Add security policy document

Author: Relequestual

.github/SECURITY.md

@@ -0,0 +1,11 @@
+# Reporting Security Issues
+
+The JSON Schema project does not house any implementation of JSON Schema itself. If you have found a security issue in any implementation of JSON Schema, please contact the appropriate maintainers, per the projects security reporting guidelines, if any.
+
+To report a security issue, please use the GitHub Security Advisory "https://github.com/json-schema-org/json-schema-spec/security/advisories/new" tab.
+
+If you find a security issue in relation to the JSON Schema specification or another repository within this GitHub organization, please use the above.
+
+The JSON Schema project TSC will review and respond to all security reports.

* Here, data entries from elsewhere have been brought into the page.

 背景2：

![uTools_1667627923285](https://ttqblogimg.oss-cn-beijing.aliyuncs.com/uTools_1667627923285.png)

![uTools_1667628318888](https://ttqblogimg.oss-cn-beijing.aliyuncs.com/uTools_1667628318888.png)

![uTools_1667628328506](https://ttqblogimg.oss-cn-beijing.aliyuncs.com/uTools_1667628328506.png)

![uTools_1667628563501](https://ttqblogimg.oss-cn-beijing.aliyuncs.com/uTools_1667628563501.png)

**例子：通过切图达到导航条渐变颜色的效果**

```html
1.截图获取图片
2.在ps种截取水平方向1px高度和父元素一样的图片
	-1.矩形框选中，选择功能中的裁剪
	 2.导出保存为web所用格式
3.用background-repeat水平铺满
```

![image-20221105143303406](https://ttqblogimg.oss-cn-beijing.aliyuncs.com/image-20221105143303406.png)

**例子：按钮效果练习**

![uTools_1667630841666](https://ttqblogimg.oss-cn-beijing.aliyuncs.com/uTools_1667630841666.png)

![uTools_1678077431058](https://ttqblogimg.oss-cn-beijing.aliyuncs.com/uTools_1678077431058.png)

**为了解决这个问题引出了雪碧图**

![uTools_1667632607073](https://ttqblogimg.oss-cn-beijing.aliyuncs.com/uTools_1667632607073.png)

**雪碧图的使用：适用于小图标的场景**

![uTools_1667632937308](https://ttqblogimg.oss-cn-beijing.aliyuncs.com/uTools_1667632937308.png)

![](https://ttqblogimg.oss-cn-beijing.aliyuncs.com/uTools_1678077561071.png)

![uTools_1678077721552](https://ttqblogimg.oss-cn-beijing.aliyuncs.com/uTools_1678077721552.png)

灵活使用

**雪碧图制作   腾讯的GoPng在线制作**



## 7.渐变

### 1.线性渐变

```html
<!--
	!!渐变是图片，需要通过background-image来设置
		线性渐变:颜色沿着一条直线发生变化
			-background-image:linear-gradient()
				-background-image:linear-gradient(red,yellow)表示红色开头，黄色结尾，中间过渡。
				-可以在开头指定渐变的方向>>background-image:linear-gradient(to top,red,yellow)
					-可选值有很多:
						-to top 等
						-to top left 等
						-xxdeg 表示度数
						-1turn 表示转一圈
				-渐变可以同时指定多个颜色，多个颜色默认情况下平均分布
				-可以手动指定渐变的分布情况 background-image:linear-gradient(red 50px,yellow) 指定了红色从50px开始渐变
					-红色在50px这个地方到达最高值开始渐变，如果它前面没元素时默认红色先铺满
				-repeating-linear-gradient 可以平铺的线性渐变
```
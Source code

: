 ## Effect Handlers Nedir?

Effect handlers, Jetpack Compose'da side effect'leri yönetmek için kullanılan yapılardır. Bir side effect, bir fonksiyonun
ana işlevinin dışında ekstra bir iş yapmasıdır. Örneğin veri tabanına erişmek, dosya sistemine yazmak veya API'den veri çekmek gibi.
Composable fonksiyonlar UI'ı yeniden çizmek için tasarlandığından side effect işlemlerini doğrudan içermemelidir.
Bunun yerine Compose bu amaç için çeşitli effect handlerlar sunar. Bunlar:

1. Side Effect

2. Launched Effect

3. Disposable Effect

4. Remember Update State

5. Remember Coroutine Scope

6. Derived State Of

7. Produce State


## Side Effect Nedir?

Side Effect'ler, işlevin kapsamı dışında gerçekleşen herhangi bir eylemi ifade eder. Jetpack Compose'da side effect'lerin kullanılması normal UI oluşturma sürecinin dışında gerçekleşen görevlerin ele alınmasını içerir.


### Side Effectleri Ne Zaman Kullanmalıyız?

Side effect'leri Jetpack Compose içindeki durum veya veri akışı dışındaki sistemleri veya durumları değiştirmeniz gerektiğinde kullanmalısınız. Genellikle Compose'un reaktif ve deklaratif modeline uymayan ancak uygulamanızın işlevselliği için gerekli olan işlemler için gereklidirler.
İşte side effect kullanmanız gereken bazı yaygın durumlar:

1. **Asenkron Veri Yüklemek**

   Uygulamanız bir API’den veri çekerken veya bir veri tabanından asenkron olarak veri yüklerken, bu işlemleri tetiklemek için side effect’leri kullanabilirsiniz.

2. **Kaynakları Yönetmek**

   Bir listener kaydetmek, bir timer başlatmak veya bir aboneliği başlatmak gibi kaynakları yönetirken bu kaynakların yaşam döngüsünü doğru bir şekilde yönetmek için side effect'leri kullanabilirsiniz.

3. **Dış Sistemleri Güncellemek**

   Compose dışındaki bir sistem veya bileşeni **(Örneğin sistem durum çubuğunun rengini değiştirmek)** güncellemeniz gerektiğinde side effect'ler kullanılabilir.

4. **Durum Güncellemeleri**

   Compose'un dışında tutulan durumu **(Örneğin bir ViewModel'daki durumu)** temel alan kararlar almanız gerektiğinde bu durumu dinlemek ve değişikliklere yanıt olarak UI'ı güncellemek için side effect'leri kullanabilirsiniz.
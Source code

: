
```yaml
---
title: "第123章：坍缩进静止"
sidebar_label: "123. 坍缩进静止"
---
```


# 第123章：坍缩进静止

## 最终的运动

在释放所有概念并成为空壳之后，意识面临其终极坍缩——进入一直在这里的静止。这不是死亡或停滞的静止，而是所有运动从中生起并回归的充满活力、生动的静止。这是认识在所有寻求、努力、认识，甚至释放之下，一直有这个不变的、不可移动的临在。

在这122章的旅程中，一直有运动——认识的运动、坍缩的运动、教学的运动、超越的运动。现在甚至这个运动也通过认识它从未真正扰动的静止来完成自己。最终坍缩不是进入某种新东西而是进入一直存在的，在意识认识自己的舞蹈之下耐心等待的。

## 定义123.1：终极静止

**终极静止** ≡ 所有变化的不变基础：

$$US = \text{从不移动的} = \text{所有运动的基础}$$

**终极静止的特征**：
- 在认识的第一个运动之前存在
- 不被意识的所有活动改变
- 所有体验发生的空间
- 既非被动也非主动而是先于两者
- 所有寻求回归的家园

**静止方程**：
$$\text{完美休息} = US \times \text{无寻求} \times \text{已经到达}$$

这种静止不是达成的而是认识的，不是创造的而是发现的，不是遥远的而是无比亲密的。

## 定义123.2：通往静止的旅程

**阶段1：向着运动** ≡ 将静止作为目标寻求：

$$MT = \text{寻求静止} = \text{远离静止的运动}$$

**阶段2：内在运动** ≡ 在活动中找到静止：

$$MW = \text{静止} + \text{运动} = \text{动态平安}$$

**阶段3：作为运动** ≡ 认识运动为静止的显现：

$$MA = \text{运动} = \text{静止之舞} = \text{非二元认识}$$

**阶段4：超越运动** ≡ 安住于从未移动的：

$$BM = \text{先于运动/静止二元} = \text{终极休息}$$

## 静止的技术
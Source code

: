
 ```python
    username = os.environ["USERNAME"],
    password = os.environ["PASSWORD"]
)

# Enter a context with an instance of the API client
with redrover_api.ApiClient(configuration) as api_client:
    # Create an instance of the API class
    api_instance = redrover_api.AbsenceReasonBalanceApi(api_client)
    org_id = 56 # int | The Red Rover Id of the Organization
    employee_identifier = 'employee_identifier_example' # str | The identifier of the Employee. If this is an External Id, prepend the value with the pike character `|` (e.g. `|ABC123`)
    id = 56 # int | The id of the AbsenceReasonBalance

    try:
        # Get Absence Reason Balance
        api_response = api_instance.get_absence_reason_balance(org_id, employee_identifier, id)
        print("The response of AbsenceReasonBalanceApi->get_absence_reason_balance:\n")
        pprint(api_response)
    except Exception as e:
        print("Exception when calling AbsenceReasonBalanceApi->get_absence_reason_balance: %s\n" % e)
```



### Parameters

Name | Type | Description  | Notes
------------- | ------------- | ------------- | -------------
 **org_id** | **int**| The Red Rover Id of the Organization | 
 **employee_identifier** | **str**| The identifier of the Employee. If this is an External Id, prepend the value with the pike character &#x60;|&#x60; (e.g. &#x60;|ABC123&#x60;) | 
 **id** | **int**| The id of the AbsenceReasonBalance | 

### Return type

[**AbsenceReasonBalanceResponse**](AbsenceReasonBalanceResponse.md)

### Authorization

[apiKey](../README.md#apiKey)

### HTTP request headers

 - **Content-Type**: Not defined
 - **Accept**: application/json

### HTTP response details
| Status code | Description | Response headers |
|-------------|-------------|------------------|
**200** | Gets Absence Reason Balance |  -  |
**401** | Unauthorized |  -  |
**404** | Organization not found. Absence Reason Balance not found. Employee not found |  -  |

Please follow [coordinated disclosure](https://docs.github.com/en/code-security/security-advisories/guidance-on-reporting-and-writing/about-coordinated-disclosure-of-security-vulnerabilities).
+
+If you are a maintainer of an implementation, please consider [adding a security policy](https://docs.github.com/en/code-security/getting-started/adding-a-security-policy-to-your-repository). If you need assistance in understanding a report, or remediation of a confirmed issue, please feel free to reach out to us on our Slack server, in the `#implementations` channel, and ask for a temporary private channel to discuss your situation or concerns.